L’Agence sénégalaise de Réglementation pharmaceutique (ARP), à travers sa Direction de l’Inspection Pharmaceutique, de la Surveillance du Marché et des Vigilances, a mené, en collaboration avec la Brigade nationale de lutte contre la piraterie et la contrefaçon (BNLPC) de la Police nationale, une opération d’envergure ayant abouti au démantèlement d’un réseau de distribution illégale de produits médicaux. Cette action, menée le 30 octobre 2025, visait un dépôt appartenant à la société HAOQI, implantée à Pikine-Saint-Louis, dans le nord du Sénégal.
Selon un communiqué publié le 31 octobre par la cellule de communication de l’ARP, cette opération s’inscrit dans le cadre des activités du pôle Nord, qui regroupe les régions de Saint-Louis, Louga et Matam. Ce dispositif a pour objectif de renforcer la surveillance du marché pharmaceutique local, de freiner le trafic transfrontalier de médicaments non autorisés et de protéger les populations contre les dangers liés à la contrefaçon et à la vente illicite de produits médicinaux.
Les équipes de l’ARP et de la Police nationale ont découvert sur place 27 types de produits différents, parmi lesquels figuraient des thés, des gélules, des comprimés et des poudres présentés comme des remèdes thérapeutiques. La valeur totale de la marchandise saisie est estimée à 3 millions de francs CFA. D’après le communiqué, ces produits, distribués à grande échelle, ne disposaient ni d’une autorisation de mise sur le marché (AMM) ni d’une autorisation de commercialisation délivrée par les autorités sanitaires sénégalaises.
L’ARP met en garde contre la consommation de ces substances, soulignant qu’elles peuvent entraîner de graves conséquences sanitaires. « Leur utilisation expose la population à des risques majeurs, notamment des insuffisances rénales, des hépatites et d’autres pathologies chroniques », alerte l’Agence.
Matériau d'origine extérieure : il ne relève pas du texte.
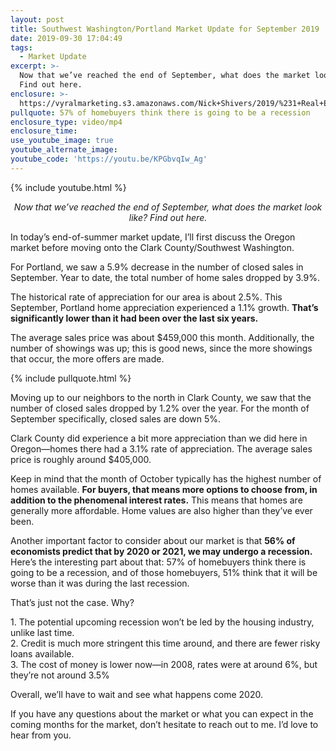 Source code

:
 ```yaml
---
layout: post
title: Southwest Washington/Portland Market Update for September 2019
date: 2019-09-30 17:04:49
tags:
  - Market Update
excerpt: >-
  Now that we’ve reached the end of September, what does the market look like?
  Find out here.
enclosure: >-
  https://vyralmarketing.s3.amazonaws.com/Nick+Shivers/2019/%231+Real+Estate+Team+in+the+Portland+Metro+_+SW+Washington+market+update.mp4
pullquote: 57% of homebuyers think there is going to be a recession
enclosure_type: video/mp4
enclosure_time:
use_youtube_image: true
youtube_alternate_image:
youtube_code: 'https://youtu.be/KPGbvqIw_Ag'
---
```


{% include youtube.html %}

<p style="text-align: center;"><em>Now that we’ve reached the end of September, what does the market look like? Find out here.</em></p>

In today’s end-of-summer market update, I’ll first discuss the Oregon market before moving onto the Clark County/Southwest Washington.

For Portland, we saw a 5.9% decrease in the number of closed sales in September. Year to date, the total number of home sales dropped by 3.9%.

The historical rate of appreciation for our area is about 2.5%. This September, Portland home appreciation experienced a 1.1% growth. **That’s significantly lower than it had been over the last six years.&nbsp;**

The average sales price was about $459,000 this month. Additionally, the number of showings was up; this is good news, since the more showings that occur, the more offers are made.

{% include pullquote.html %}

Moving up to our neighbors to the north in Clark County, we saw that the number of closed sales dropped by 1.2% over the year. For the month of September specifically, closed sales are down 5%.

Clark County did experience a bit more appreciation than we did here in Oregon—homes there had a 3.1% rate of appreciation. The average sales price is roughly around $405,000.

Keep in mind that the month of October typically has the highest number of homes available. **For buyers, that means more options to choose from, in addition to the phenomenal interest rates.** This means that homes are generally more affordable. Home values are also higher than they’ve ever been.

Another important factor to consider about our market is that **56% of economists predict that by 2020 or 2021, we may undergo a recession.** Here’s the interesting part about that: 57% of homebuyers think there is going to be a recession, and of those homebuyers, 51% think that it will be worse than it was during the last recession.

That’s just not the case. Why?

1\. The potential upcoming recession won’t be led by the housing industry, unlike last time.<br>2\. Credit is much more stringent this time around, and there are fewer risky loans available.<br>3\. The cost of money is lower now—in 2008, rates were at around 6%, but they’re not around 3.5%

Overall, we’ll have to wait and see what happens come 2020.

If you have any questions about the market or what you can expect in the coming months for the market, don’t hesitate to reach out to me. I’d love to hear from you.
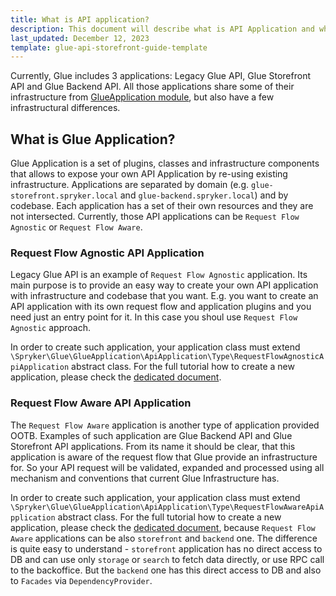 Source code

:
 ```yaml
---
title: What is API application?
description: This document will describe what is API Application and why do we need it.
last_updated: December 12, 2023
template: glue-api-storefront-guide-template
---
```


Currently, Glue includes 3 applications: Legacy Glue API, Glue Storefront API and Glue Backend API. All those applications share some of their infrastructure from [GlueApplication module](/docs/scos/dev/glue-api-guides/{{page.version}}/glue-api-infrastructure/glue-application-common-infrastrtructure.html), but also have a few infrastructural differences.

## What is Glue Application?

Glue Application is a set of plugins, classes and infrastructure components that allows to expose your own API Application by re-using existing infrastructure.
Applications are separated by domain (e.g. `glue-storefront.spryker.local` and `glue-backend.spryker.local`) and by codebase. Each application has a set of their own resources and they are not intersected.
Currently, those API applications can be `Request Flow Agnostic` or `Request Flow Aware`.

### Request Flow Agnostic API Application

Legacy Glue API is an example of `Request Flow Agnostic` application. Its main purpose is to provide an easy way to create your own API application with infrastructure and codebase that you want.
E.g. you want to create an API application with its own request flow and application plugins and you need just an entry point for it. In this case you shoul use `Request Flow Agnostic` approach.

In order to create such application, your application class must extend `\Spryker\Glue\GlueApplication\ApiApplication\Type\RequestFlowAgnosticApiApplication` abstract class. For the full tutorial how to create a new application, please check the [dedicated document](/docs/scos/dev/glue-api-guides/{{page.version}}/create-glue-api-applications.html).

### Request Flow Aware API Application

The `Request Flow Aware` application is another type of application provided OOTB. Examples of such application are Glue Backend API and Glue Storefront API applications.
From its name it should be clear, that this application is aware of the request flow that Glue provide an infrastructure for. So your API request will be validated, expanded and processed using all mechanism and conventions that current Glue Infrastructure has.

In order to create such application, your application class must extend `\Spryker\Glue\GlueApplication\ApiApplication\Type\RequestFlowAwareApiApplication` abstract class. For the full tutorial how to create a new application, please check the [dedicated document](/docs/scos/dev/glue-api-guides/{{page.version}}/create-glue-api-applications.html), because `Request Flow Aware` applications can be also `storefront` and `backend` one.
The difference is quite easy to understand - `storefront` application has no direct access to DB and can use only `storage` or `search` to fetch data directly, or use RPC call to the backoffice. But the `backend` one has this direct access to DB and also to `Facades` via `DependencyProvider`.

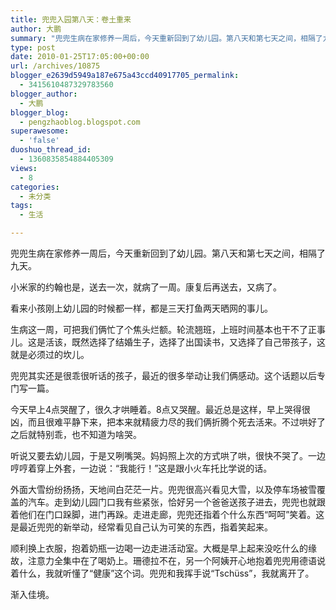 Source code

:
 ```yaml
---
title: 兜兜入园第八天：卷土重来
author: 大鹏
summary: "兜兜生病在家修养一周后，今天重新回到了幼儿园。第八天和第七天之间，相隔了九天。"
type: post
date: 2010-01-25T17:05:00+00:00
url: /archives/10875
blogger_e2639d5949a187e675a43ccd40917705_permalink:
  - 3415610487329783560
blogger_author:
  - 大鹏
blogger_blog:
  - pengzhaoblog.blogspot.com
superawesome:
  - 'false'
duoshuo_thread_id:
  - 1360835854884405309
views:
  - 8
categories:
  - 未分类
tags:
  - 生活

---
```

兜兜生病在家修养一周后，今天重新回到了幼儿园。第八天和第七天之间，相隔了九天。

小米家的约翰也是，送去一次，就病了一周。康复后再送去，又病了。

看来小孩刚上幼儿园的时候都一样，都是三天打鱼两天晒网的事儿。

生病这一周，可把我们俩忙了个焦头烂额。轮流翘班，上班时间基本也干不了正事儿。这是活该，既然选择了结婚生子，选择了出国读书，又选择了自己带孩子，这就是必须过的坎儿。

兜兜其实还是很乖很听话的孩子，最近的很多举动让我们俩感动。这个话题以后专门写一篇。

今天早上4点哭醒了，很久才哄睡着。8点又哭醒。最近总是这样，早上哭得很凶，而且很难平静下来，把本来就精疲力尽的我们俩折腾个死去活来。不过哄好了之后就特别乖，也不知道为啥哭。

听说又要去幼儿园，于是又咧嘴哭。妈妈照上次的方式哄了哄，很快不哭了。一边哼哼着穿上外套，一边说：“我能行！”这是跟小火车托比学说的话。

外面大雪纷纷扬扬，天地间白茫茫一片。兜兜很高兴看见大雪，以及停车场被雪覆盖的汽车。走到幼儿园门口我有些紧张，恰好另一个爸爸送孩子进去，兜兜也就跟着他们在门口跺脚，进门再跺。走进走廊，兜兜还指着个什么东西“呵呵”笑着。这是最近兜兜的新举动，经常看见自己认为可笑的东西，指着笑起来。

顺利换上衣服，抱着奶瓶一边喝一边走进活动室。大概是早上起来没吃什么的缘故，注意力全集中在了喝奶上。珊德拉不在，另一个阿姨开心地抱着兜兜用德语说着什么，我就听懂了“健康”这个词。兜兜和我挥手说“Tschüss”，我就离开了。

渐入佳境。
De tels produits, souvent fabriqués dans des conditions non conformes aux normes pharmaceutiques, constituent une véritable menace pour la santé publique et fragilisent les efforts nationaux en matière de sécurité sanitaire.
Le choix de mener cette opération dans le pôle Nord traduit la volonté du gouvernement de territorialiser les politiques pharmaceutiques et de lutter efficacement contre les réseaux parallèles qui alimentent le marché noir du médicament. Cette approche s’inscrit dans les orientations arrêtées lors du 13e Conseil des ministres, qui avait fait de la lutte contre le trafic de médicaments une priorité nationale.
En conclusion, l’ARP a réaffirmé son engagement total aux côtés de la Police nationale pour endiguer la prolifération des circuits illégaux de distribution pharmaceutique. L’agence appelle les populations à redoubler de vigilance et à s’approvisionner exclusivement dans les officines agréées, les seuls points de vente autorisés et sécurisés. Par cette action, les autorités envoient un signal fort aux trafiquants et réaffirment leur détermination à protéger la santé publique contre toute forme de commerce illicite de produits médicaux.